Assignment =>
Your answer must contain each line of the listing in which "activate" appears, copied in full.

Data =>
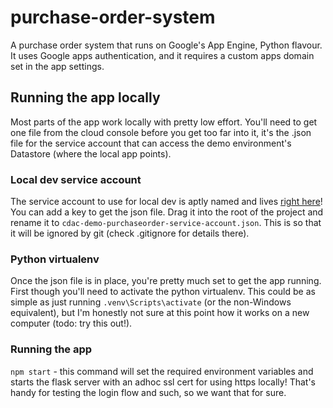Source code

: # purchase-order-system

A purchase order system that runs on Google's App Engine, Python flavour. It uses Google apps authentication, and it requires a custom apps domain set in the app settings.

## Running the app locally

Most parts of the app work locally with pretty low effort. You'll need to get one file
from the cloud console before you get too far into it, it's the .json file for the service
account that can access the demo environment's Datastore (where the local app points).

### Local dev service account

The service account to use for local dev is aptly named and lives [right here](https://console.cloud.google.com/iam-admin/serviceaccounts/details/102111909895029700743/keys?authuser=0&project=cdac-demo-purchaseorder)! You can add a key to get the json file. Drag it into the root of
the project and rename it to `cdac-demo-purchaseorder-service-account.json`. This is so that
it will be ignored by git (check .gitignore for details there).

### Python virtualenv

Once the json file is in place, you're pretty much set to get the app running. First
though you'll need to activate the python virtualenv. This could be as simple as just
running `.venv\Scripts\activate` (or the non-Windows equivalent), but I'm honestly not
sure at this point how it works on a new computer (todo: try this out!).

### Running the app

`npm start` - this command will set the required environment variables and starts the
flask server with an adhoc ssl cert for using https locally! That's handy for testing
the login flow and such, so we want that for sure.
* * *
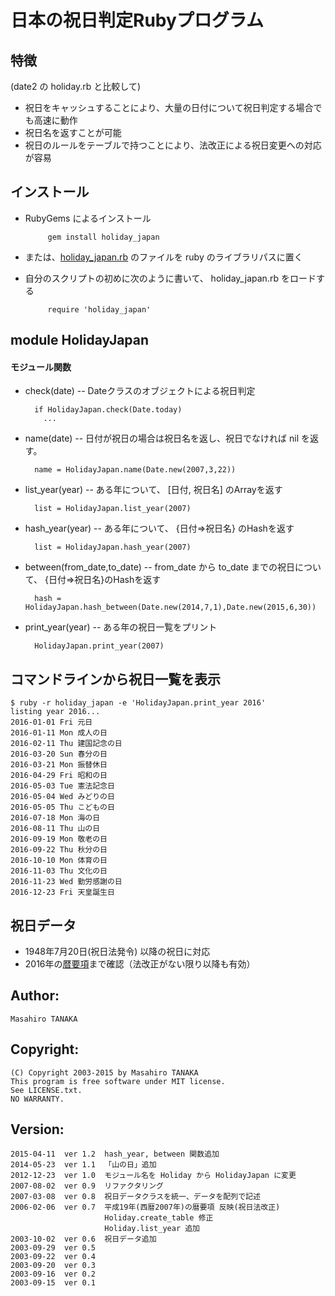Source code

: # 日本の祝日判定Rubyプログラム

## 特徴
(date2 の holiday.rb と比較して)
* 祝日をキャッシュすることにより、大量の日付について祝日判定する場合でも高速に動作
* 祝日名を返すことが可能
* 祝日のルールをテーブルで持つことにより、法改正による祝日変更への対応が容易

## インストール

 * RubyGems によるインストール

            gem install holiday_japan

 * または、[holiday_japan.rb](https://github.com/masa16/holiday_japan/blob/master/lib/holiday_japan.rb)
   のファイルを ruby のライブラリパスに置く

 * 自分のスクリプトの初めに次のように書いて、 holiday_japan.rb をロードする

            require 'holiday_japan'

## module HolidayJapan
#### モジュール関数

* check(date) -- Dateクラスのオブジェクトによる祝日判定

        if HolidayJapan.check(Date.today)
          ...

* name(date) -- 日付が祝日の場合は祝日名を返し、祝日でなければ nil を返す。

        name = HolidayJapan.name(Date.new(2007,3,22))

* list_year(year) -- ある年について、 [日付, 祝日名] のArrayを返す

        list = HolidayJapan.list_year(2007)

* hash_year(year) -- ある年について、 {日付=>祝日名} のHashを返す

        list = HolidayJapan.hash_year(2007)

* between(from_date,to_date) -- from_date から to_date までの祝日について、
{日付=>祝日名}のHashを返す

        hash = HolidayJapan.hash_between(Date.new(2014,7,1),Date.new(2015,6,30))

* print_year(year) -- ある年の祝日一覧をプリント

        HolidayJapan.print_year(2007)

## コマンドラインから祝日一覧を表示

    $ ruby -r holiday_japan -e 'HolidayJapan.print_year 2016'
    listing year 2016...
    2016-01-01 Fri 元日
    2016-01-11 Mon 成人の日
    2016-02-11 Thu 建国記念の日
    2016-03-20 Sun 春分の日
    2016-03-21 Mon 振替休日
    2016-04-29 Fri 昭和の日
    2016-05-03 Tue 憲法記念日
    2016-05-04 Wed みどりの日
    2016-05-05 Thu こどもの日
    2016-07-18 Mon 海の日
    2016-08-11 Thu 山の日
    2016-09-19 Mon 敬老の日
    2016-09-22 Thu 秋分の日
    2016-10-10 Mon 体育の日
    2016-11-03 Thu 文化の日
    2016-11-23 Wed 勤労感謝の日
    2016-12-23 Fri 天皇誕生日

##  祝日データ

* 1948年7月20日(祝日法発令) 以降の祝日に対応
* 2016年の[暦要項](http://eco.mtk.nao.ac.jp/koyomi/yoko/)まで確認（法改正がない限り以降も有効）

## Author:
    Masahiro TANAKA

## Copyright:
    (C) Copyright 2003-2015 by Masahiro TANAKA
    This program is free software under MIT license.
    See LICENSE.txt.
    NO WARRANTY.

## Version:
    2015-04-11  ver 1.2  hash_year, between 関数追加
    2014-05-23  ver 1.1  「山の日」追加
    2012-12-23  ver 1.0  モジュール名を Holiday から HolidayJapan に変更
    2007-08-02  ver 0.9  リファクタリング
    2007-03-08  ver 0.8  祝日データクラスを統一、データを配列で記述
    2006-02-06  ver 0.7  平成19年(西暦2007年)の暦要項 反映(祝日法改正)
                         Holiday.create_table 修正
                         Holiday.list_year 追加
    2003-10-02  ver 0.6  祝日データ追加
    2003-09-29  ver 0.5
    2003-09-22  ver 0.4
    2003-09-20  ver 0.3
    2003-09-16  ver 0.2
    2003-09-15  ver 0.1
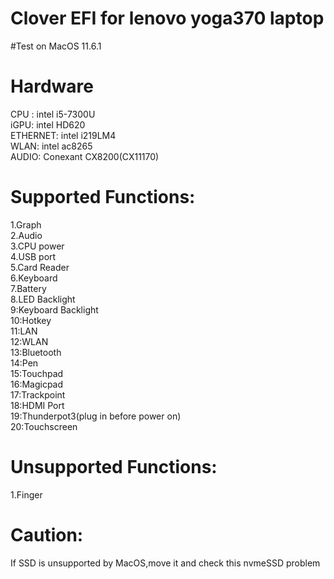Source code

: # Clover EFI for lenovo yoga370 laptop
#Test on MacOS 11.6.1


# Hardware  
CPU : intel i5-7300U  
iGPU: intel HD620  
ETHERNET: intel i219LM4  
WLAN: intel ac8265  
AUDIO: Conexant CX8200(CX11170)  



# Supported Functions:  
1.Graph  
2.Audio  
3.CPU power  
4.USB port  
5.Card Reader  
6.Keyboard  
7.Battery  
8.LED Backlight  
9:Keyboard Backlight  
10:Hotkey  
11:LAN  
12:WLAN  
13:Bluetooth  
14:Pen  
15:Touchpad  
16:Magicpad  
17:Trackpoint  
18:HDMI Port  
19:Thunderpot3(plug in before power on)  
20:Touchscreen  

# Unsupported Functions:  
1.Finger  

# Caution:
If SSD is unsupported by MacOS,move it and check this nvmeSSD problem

Result =>
though you'll need to activate the python virtualenv. This could be as simple as just
running `.venv\Scripts\activate` (or the non-Windows equivalent), but I'm honestly not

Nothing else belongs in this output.